* _EXERCISE DATA_:
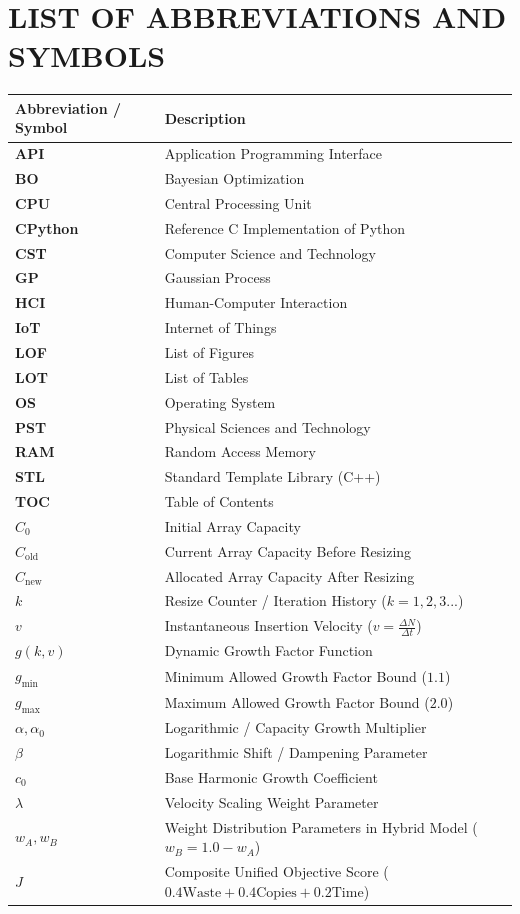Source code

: \chapter*{LIST OF ABBREVIATIONS AND SYMBOLS}

\begin{table}[H]
\centering
\begin{tabularx}{\linewidth}{lX}
\textbf{Abbreviation / Symbol} & \textbf{Description} \\
\midrule
\textbf{API} & Application Programming Interface \\
\textbf{BO} & Bayesian Optimization \\
\textbf{CPU} & Central Processing Unit \\
\textbf{CPython} & Reference C Implementation of Python \\
\textbf{CST} & Computer Science and Technology \\
\textbf{GP} & Gaussian Process \\
\textbf{HCI} & Human-Computer Interaction \\
\textbf{IoT} & Internet of Things \\
\textbf{LOF} & List of Figures \\
\textbf{LOT} & List of Tables \\
\textbf{OS} & Operating System \\
\textbf{PST} & Physical Sciences and Technology \\
\textbf{RAM} & Random Access Memory \\
\textbf{STL} & Standard Template Library (C++) \\
\textbf{TOC} & Table of Contents \\
\midrule
$C_0$ & Initial Array Capacity \\
$C_{\text{old}}$ & Current Array Capacity Before Resizing \\
$C_{\text{new}}$ & Allocated Array Capacity After Resizing \\
$k$ & Resize Counter / Iteration History ($k = 1, 2, 3...$) \\
$v$ & Instantaneous Insertion Velocity ($v = \frac{\Delta N}{\Delta t}$) \\
$g(k,v)$ & Dynamic Growth Factor Function \\
$g_{\min}$ & Minimum Allowed Growth Factor Bound ($1.1$) \\
$g_{\max}$ & Maximum Allowed Growth Factor Bound ($2.0$) \\
$\alpha, \alpha_0$ & Logarithmic / Capacity Growth Multiplier \\
$\beta$ & Logarithmic Shift / Dampening Parameter \\
$c_0$ & Base Harmonic Growth Coefficient \\
$\lambda$ & Velocity Scaling Weight Parameter \\
$w_A, w_B$ & Weight Distribution Parameters in Hybrid Model ($w_B = 1.0 - w_A$) \\
$J$ & Composite Unified Objective Score ($0.4\text{Waste} + 0.4\text{Copies} + 0.2\text{Time}$) \\
\bottomrule
\end{tabularx}
\end{table}

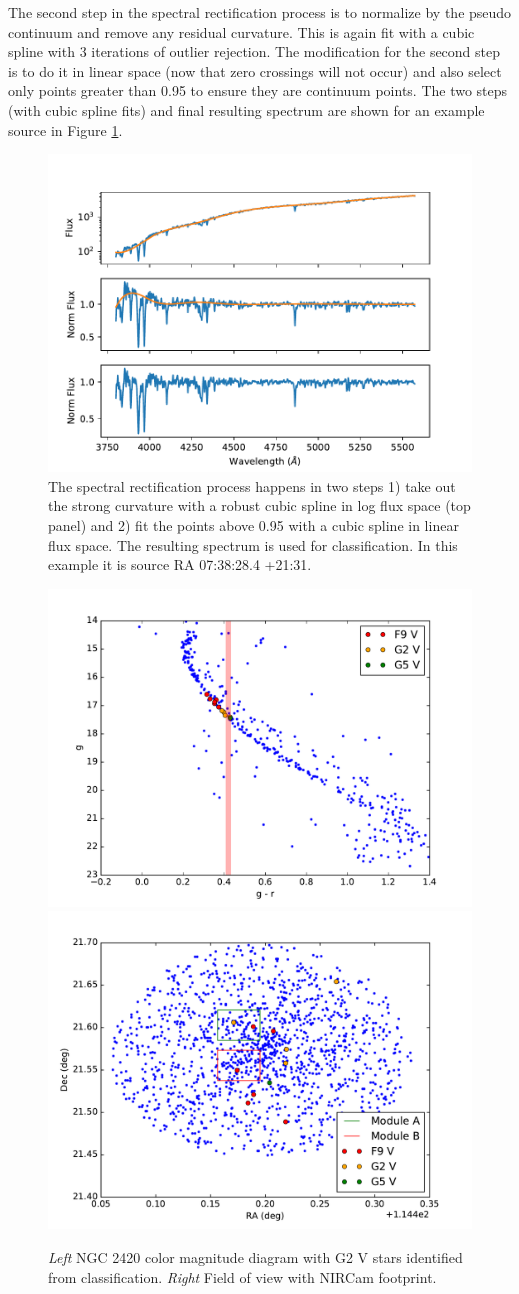 \documentclass{aastex6}
\begin{document}
The second step in the spectral rectification process is to normalize by the pseudo continuum and remove any residual curvature.
This is again fit with a cubic spline with 3 iterations of outlier rejection.
The modification for the second step is to do it in linear space (now that zero crossings will not occur) and also select only points greater than 0.95 to ensure they are continuum points.
The two steps (with cubic spline fits) and final resulting spectrum are shown for an example source in Figure \ref{fig:SpecRect}.

\begin{figure}[!hbtp]
\centering
\includegraphics[width=.7\columnwidth]{images/O_0738284_p2131_spec.pdf}
\caption{The spectral rectification process happens in two steps 1) take out the strong curvature with a robust cubic spline in log flux space (top panel) and 2) fit the points above 0.95 with a cubic spline in linear flux space.
The resulting spectrum is used for classification.
In this example it is source RA 07:38:28.4 +21:31.}\label{fig:SpecRect}
\end{figure}

\begin{figure}[!hbtp]
\centering
\includegraphics[width=.49\columnwidth]{colormag.pdf}
\includegraphics[width=.49\columnwidth]{fov_ngc2420_spTypes.pdf}
\caption{{\it Left} NGC 2420 color magnitude diagram with G2 V stars identified from classification. {\it Right} Field of view with NIRCam footprint.}\label{fig:NCFOV}
\end{figure}
\end{document}
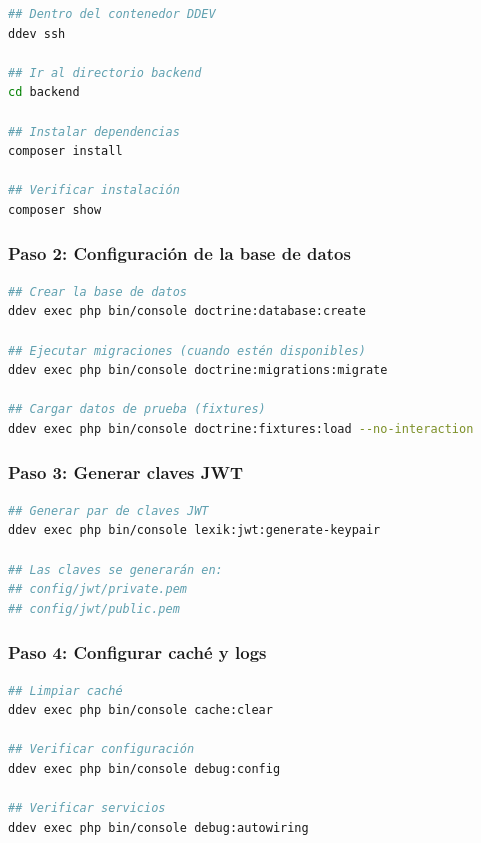 \documentclass[12pt,a4paper,oneside]{report}
\begin{document}
\begin{lstlisting}[language=bash]
## Dentro del contenedor DDEV
ddev ssh

## Ir al directorio backend
cd backend

## Instalar dependencias
composer install

## Verificar instalación
composer show
\end{lstlisting}

\subsubsection{Paso 2: Configuración de la base de
datos}\label{paso-2-configuraciuxf3n-de-la-base-de-datos}

\begin{lstlisting}[language=bash]
## Crear la base de datos
ddev exec php bin/console doctrine:database:create

## Ejecutar migraciones (cuando estén disponibles)
ddev exec php bin/console doctrine:migrations:migrate

## Cargar datos de prueba (fixtures)
ddev exec php bin/console doctrine:fixtures:load --no-interaction
\end{lstlisting}

\subsubsection{Paso 3: Generar claves
JWT}\label{paso-3-generar-claves-jwt}

\begin{lstlisting}[language=bash]
## Generar par de claves JWT
ddev exec php bin/console lexik:jwt:generate-keypair

## Las claves se generarán en:
## config/jwt/private.pem
## config/jwt/public.pem
\end{lstlisting}

\subsubsection{Paso 4: Configurar caché y
logs}\label{paso-4-configurar-cachuxe9-y-logs}

\begin{lstlisting}[language=bash]
## Limpiar caché
ddev exec php bin/console cache:clear

## Verificar configuración
ddev exec php bin/console debug:config

## Verificar servicios
ddev exec php bin/console debug:autowiring
\end{lstlisting}
\end{document}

* _WORK INSTRUCTIONS_: The answer is the complete set of records, copied exactly, with pictures omitted.

* _ANSWER BELOW_:
Source code

: \chapter*{LIST OF ABBREVIATIONS AND SYMBOLS}

\begin{table}[H]
\centering
\begin{tabularx}{\linewidth}{lX}
\textbf{Abbreviation / Symbol} & \textbf{Description} \\
\midrule
\textbf{API} & Application Programming Interface \\
\textbf{BO} & Bayesian Optimization \\
\textbf{CPU} & Central Processing Unit \\
\textbf{CPython} & Reference C Implementation of Python \\
\textbf{CST} & Computer Science and Technology \\
\textbf{GP} & Gaussian Process \\
\textbf{HCI} & Human-Computer Interaction \\
\textbf{IoT} & Internet of Things \\
\textbf{LOF} & List of Figures \\
\textbf{LOT} & List of Tables \\
\textbf{OS} & Operating System \\
\textbf{PST} & Physical Sciences and Technology \\
\textbf{RAM} & Random Access Memory \\
\textbf{STL} & Standard Template Library (C++) \\
\textbf{TOC} & Table of Contents \\
\midrule
$C_0$ & Initial Array Capacity \\
$C_{\text{old}}$ & Current Array Capacity Before Resizing \\
$C_{\text{new}}$ & Allocated Array Capacity After Resizing \\
$k$ & Resize Counter / Iteration History ($k = 1, 2, 3...$) \\
$v$ & Instantaneous Insertion Velocity ($v = \frac{\Delta N}{\Delta t}$) \\
$g(k,v)$ & Dynamic Growth Factor Function \\
$g_{\min}$ & Minimum Allowed Growth Factor Bound ($1.1$) \\
$g_{\max}$ & Maximum Allowed Growth Factor Bound ($2.0$) \\
$\alpha, \alpha_0$ & Logarithmic / Capacity Growth Multiplier \\
$\beta$ & Logarithmic Shift / Dampening Parameter \\
$c_0$ & Base Harmonic Growth Coefficient \\
$\lambda$ & Velocity Scaling Weight Parameter \\
$w_A, w_B$ & Weight Distribution Parameters in Hybrid Model ($w_B = 1.0 - w_A$) \\
$J$ & Composite Unified Objective Score ($0.4\text{Waste} + 0.4\text{Copies} + 0.2\text{Time}$) \\
\bottomrule
\end{tabularx}
\end{table}

 \documentclass{aastex6}
\begin{document}
The second step in the spectral rectification process is to normalize by the pseudo continuum and remove any residual curvature.
This is again fit with a cubic spline with 3 iterations of outlier rejection.
The modification for the second step is to do it in linear space (now that zero crossings will not occur) and also select only points greater than 0.95 to ensure they are continuum points.
The two steps (with cubic spline fits) and final resulting spectrum are shown for an example source in Figure \ref{fig:SpecRect}.

\begin{figure}[!hbtp]
\centering
\includegraphics[width=.7\columnwidth]{images/O_0738284_p2131_spec.pdf}
\caption{The spectral rectification process happens in two steps 1) take out the strong curvature with a robust cubic spline in log flux space (top panel) and 2) fit the points above 0.95 with a cubic spline in linear flux space.
The resulting spectrum is used for classification.
In this example it is source RA 07:38:28.4 +21:31.}\label{fig:SpecRect}
\end{figure}

\begin{figure}[!hbtp]
\centering
\includegraphics[width=.49\columnwidth]{colormag.pdf}
\includegraphics[width=.49\columnwidth]{fov_ngc2420_spTypes.pdf}
\caption{{\it Left} NGC 2420 color magnitude diagram with G2 V stars identified from classification. {\it Right} Field of view with NIRCam footprint.}\label{fig:NCFOV}
\end{figure}
\end{document}
 \documentclass[12pt,a4paper,oneside]{report}
\begin{document}
\begin{lstlisting}[language=bash]
## Dentro del contenedor DDEV
ddev ssh

## Ir al directorio backend
cd backend

## Instalar dependencias
composer install

## Verificar instalación
composer show
\end{lstlisting}

\subsubsection{Paso 2: Configuración de la base de
datos}\label{paso-2-configuraciuxf3n-de-la-base-de-datos}

\begin{lstlisting}[language=bash]
## Crear la base de datos
ddev exec php bin/console doctrine:database:create

## Ejecutar migraciones (cuando estén disponibles)
ddev exec php bin/console doctrine:migrations:migrate

## Cargar datos de prueba (fixtures)
ddev exec php bin/console doctrine:fixtures:load --no-interaction
\end{lstlisting}

\subsubsection{Paso 3: Generar claves
JWT}\label{paso-3-generar-claves-jwt}

\begin{lstlisting}[language=bash]
## Generar par de claves JWT
ddev exec php bin/console lexik:jwt:generate-keypair

## Las claves se generarán en:
## config/jwt/private.pem
## config/jwt/public.pem
\end{lstlisting}

\subsubsection{Paso 4: Configurar caché y
logs}\label{paso-4-configurar-cachuxe9-y-logs}

\begin{lstlisting}[language=bash]
## Limpiar caché
ddev exec php bin/console cache:clear

## Verificar configuración
ddev exec php bin/console debug:config

## Verificar servicios
ddev exec php bin/console debug:autowiring
\end{lstlisting}
\end{document}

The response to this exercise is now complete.